As for “Cover-Up,” Mr. Obenhaus and Mr. Hersh had been discussing making another film. “We were fumbling around getting that going, Covid hit, we raised money, then lost money, when Laura Poitras made her once-every-five-years request asking Sy if she could make a film about him. I said to Sy I thought it would be a good idea if Laura and I teamed up as we would have a better chance of raising the money. She’s a wonderful filmmaker and I was happy to work with her.”
Available to stream on Netflix, the film begins with Mr. Hersh’s investigation of the death of 6,000 sheep due to nerve gas, which the army denied. It continues with his investigative coverage of the My Lai massacre in Vietnam; the Watergate cover-up; Henry Kissinger’s involvement with the overthrow and killing of Salvador Allende in Chile; Operation Chaos, the C.I.A.’s domestic espionage project that targeted antiwar protesters, and the torture and prisoner abuse at Abu Ghraib prison in Iraq.

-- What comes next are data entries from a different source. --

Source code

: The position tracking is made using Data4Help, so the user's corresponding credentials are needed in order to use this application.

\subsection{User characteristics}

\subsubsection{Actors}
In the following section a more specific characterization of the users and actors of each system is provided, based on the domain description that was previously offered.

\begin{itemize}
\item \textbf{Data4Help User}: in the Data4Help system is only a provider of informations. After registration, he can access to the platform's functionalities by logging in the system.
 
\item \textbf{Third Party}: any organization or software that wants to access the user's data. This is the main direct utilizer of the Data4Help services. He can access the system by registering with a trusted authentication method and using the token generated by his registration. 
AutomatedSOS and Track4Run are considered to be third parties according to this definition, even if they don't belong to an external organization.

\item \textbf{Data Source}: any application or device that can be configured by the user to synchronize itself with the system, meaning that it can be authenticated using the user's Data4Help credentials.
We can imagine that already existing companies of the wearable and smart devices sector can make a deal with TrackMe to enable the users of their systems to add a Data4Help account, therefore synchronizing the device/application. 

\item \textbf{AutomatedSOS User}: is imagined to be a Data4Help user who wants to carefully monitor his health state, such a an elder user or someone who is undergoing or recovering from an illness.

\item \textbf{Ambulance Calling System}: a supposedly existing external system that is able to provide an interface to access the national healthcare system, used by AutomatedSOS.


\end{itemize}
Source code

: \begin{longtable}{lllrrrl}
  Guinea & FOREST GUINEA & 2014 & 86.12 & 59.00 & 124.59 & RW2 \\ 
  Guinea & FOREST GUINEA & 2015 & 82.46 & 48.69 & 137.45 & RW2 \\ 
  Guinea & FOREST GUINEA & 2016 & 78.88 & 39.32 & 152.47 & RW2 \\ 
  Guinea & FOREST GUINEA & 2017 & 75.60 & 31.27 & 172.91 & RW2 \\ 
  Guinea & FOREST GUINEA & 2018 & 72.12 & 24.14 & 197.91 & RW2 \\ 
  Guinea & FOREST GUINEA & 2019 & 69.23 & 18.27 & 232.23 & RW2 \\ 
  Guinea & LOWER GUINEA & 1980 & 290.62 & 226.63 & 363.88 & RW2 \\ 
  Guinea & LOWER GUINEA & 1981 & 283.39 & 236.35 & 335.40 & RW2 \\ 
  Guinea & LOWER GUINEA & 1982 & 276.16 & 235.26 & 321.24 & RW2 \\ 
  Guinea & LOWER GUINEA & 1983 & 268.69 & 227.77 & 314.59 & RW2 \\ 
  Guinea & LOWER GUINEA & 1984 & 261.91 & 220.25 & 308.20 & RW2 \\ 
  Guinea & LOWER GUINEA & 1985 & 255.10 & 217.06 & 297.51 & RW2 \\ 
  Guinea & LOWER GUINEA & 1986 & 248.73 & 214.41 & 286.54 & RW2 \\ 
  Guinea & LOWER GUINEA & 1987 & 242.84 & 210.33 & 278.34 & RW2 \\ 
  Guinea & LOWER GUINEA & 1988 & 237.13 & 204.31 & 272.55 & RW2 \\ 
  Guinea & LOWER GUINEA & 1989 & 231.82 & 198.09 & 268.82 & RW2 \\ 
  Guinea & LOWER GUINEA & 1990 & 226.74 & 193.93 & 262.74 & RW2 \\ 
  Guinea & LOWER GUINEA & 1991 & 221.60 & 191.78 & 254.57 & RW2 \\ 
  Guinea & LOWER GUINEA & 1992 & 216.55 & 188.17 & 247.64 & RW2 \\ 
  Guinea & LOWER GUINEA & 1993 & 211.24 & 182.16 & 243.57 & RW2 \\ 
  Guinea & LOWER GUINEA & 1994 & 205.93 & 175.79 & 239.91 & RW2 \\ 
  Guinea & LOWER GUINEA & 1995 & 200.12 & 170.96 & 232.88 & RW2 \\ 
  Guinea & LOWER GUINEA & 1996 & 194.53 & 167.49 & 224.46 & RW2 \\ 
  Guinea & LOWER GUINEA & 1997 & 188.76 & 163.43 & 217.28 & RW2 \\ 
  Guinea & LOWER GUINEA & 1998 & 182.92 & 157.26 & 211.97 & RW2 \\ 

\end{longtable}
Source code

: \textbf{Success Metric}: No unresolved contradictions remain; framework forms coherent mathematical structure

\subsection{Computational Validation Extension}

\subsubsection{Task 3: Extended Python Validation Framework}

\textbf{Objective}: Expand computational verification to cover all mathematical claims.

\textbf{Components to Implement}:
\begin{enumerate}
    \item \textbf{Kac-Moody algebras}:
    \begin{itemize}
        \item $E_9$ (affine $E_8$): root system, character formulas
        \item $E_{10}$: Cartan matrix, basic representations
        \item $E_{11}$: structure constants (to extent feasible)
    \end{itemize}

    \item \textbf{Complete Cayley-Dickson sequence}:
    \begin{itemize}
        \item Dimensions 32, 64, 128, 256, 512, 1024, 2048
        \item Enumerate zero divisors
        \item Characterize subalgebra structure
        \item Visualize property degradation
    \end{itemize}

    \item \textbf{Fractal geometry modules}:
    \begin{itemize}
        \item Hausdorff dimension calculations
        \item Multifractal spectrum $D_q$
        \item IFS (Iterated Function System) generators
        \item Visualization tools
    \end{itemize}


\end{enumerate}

The film also dips into Mr. Hersh’s personal life, his family background, including his father’s death and taking over the family business. After enrolling at an inexpensive junior college, he wrote an essay that led to the teacher asking Mr. Hersh to meet him at the admissions office of the University of Chicago. Being accepted there changed his life, he said, adding he didn’t think he could change the world but felt he had some moxie.
As for his sources, Mr. Hersh said, “Time after time things I’m told turn out to be right.”
Mr. Obenhaus has been coming to the East End every summer since 1971. He bought his current house, which overlooks Accabonac Harbor, in 1987. He is married to Gay Cioffi, an early childhood education specialist and creator of “Flowers and Words,” a book of watercolors and quotations.